The budget, effective from July 1, was adopted at a special council meeting on Wednesday May 30.
The City drew a record number of comments – more than 50 400 – during the public participation process from March to May, but it didn’t stop above-inflation tariff increases in a tough economy.
While the overall water tariff hike of 26.9% proposed in the draft budget dropped to 19.9%, the monthly electricity surcharge of R150 for properties valued over R1 million and the monthly R64-plus water-pipe levy stay.
Mayor Patricia de Lille said the city could not respond to all comments received during the public participation process because there had simply been too many: in one month, the City had already
received more than 24 900 comments“of which approximately 80% were tariff-related objections”.
Sandra Dickson of Stop COCT believes the City anticipated the public outcry over the steep tariff increases and “gave the public a pacifier with this reduction”.
“It does not nearly make up for the slap in the face the public received with the Level 6B tariff increases,” she said.
“In December, 62 001 comments on the drought charge told the City that levies are rejected and surely cannot be based on property value.
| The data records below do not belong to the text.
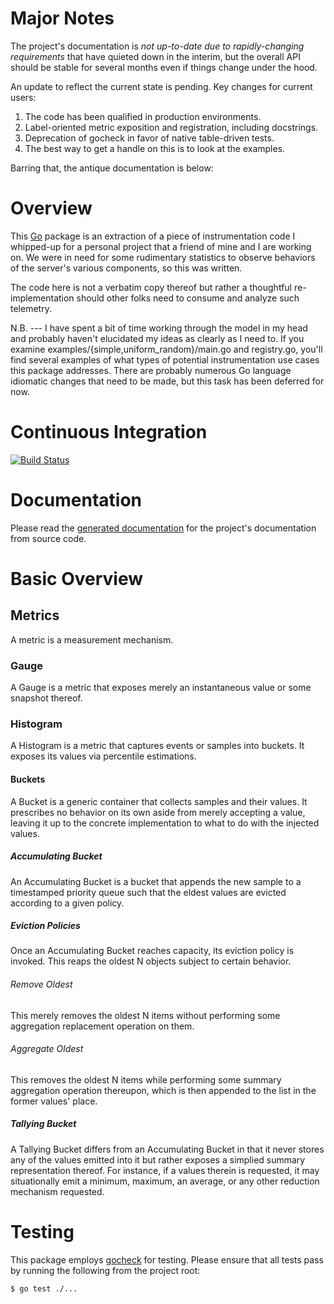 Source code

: # Major Notes
The project's documentation is *not up-to-date due to rapidly-changing
requirements* that have quieted down in the interim, but the overall API should
be stable for several months even if things change under the hood.

An update to reflect the current state is pending.  Key changes for current
users:

1. The code has been qualified in production environments.
2. Label-oriented metric exposition and registration, including docstrings.
3. Deprecation of gocheck in favor of native table-driven tests.
4. The best way to get a handle on this is to look at the examples.

Barring that, the antique documentation is below:

# Overview
This [Go](http://golang.org) package is an extraction of a piece of
instrumentation code I whipped-up for a personal project that a friend of mine
and I are working on.  We were in need for some rudimentary statistics to
observe behaviors of the server's various components, so this was written.

The code here is not a verbatim copy thereof but rather a thoughtful
re-implementation should other folks need to consume and analyze such telemetry.

N.B. --- I have spent a bit of time working through the model in my head and
probably haven't elucidated my ideas as clearly as I need to.  If you examine
examples/{simple,uniform_random}/main.go and registry.go, you'll find several
examples of what types of potential instrumentation use cases this package
addresses.  There are probably numerous Go language idiomatic changes that need
to be made, but this task has been deferred for now.

# Continuous Integration
[![Build Status](https://secure.travis-ci.org/prometheus/client_golang.png?branch=master)](http://travis-ci.org/matttproud/golang_instrumentation)

# Documentation
Please read the [generated documentation](http://go.pkgdoc.org/launchpad.net/gocheck)
for the project's documentation from source code.

# Basic Overview
## Metrics
A metric is a measurement mechanism.

### Gauge
A Gauge is a metric that exposes merely an instantaneous value or some snapshot
thereof.

### Histogram
A Histogram is a metric that captures events or samples into buckets.  It
exposes its values via percentile estimations.

#### Buckets
A Bucket is a generic container that collects samples and their values.  It
prescribes no behavior on its own aside from merely accepting a value,
leaving it up to the concrete implementation to what to do with the injected
values.

##### Accumulating Bucket
An Accumulating Bucket is a bucket that appends the new sample to a timestamped
priority queue such that the eldest values are evicted according to a given
policy.

##### Eviction Policies
Once an Accumulating Bucket reaches capacity, its eviction policy is invoked.
This reaps the oldest N objects subject to certain behavior.

###### Remove Oldest
This merely removes the oldest N items without performing some aggregation
replacement operation on them.

###### Aggregate Oldest
This removes the oldest N items while performing some summary aggregation
operation thereupon, which is then appended to the list in the former values'
place.

##### Tallying Bucket
A Tallying Bucket differs from an Accumulating Bucket in that it never stores
any of the values emitted into it but rather exposes a simplied summary
representation thereof.  For instance, if a values therein is requested,
it may situationally emit a minimum, maximum, an average, or any other
reduction mechanism requested.

# Testing
This package employs [gocheck](http://labix.org/gocheck) for testing.  Please
ensure that all tests pass by running the following from the project root:

    $ go test ./...
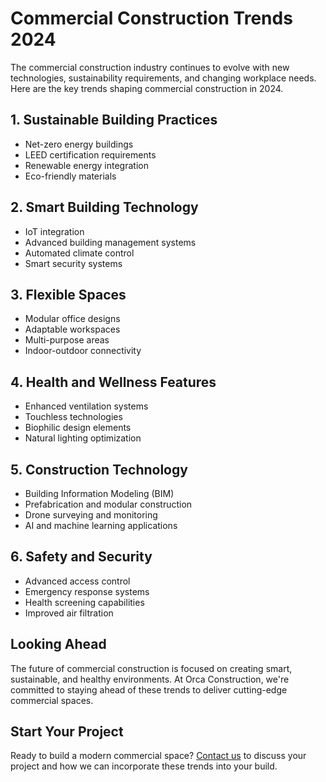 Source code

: # Commercial Construction Trends 2024

The commercial construction industry continues to evolve with new technologies, sustainability requirements, and changing workplace needs. Here are the key trends shaping commercial construction in 2024.

## 1. Sustainable Building Practices

- Net-zero energy buildings
- LEED certification requirements
- Renewable energy integration
- Eco-friendly materials

## 2. Smart Building Technology

- IoT integration
- Advanced building management systems
- Automated climate control
- Smart security systems

## 3. Flexible Spaces

- Modular office designs
- Adaptable workspaces
- Multi-purpose areas
- Indoor-outdoor connectivity

## 4. Health and Wellness Features

- Enhanced ventilation systems
- Touchless technologies
- Biophilic design elements
- Natural lighting optimization

## 5. Construction Technology

- Building Information Modeling (BIM)
- Prefabrication and modular construction
- Drone surveying and monitoring
- AI and machine learning applications

## 6. Safety and Security

- Advanced access control
- Emergency response systems
- Health screening capabilities
- Improved air filtration

## Looking Ahead

The future of commercial construction is focused on creating smart, sustainable, and healthy environments. At Orca Construction, we're committed to staying ahead of these trends to deliver cutting-edge commercial spaces.

## Start Your Project

Ready to build a modern commercial space? [Contact us](../../contact.html) to discuss your project and how we can incorporate these trends into your build.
They now came back with two levies instead of just a water charge, and one of them is still based on property value.”
Ms Dickson said Ms De Lille’s admission about the City not responding to all 50 400 comments during the public participation process was a “clear violation of the Promotion of Administrative Justice Act (PAJA )” and that the City should be taken to task about that.
“For Ms Dickson, the “flawed budget”, as she called it, aimed to please only one party – the City itself.
“The City simply does not listen to the public. It has become a self- serving beast controlled by a bunch of insensitive tyrants,” she said.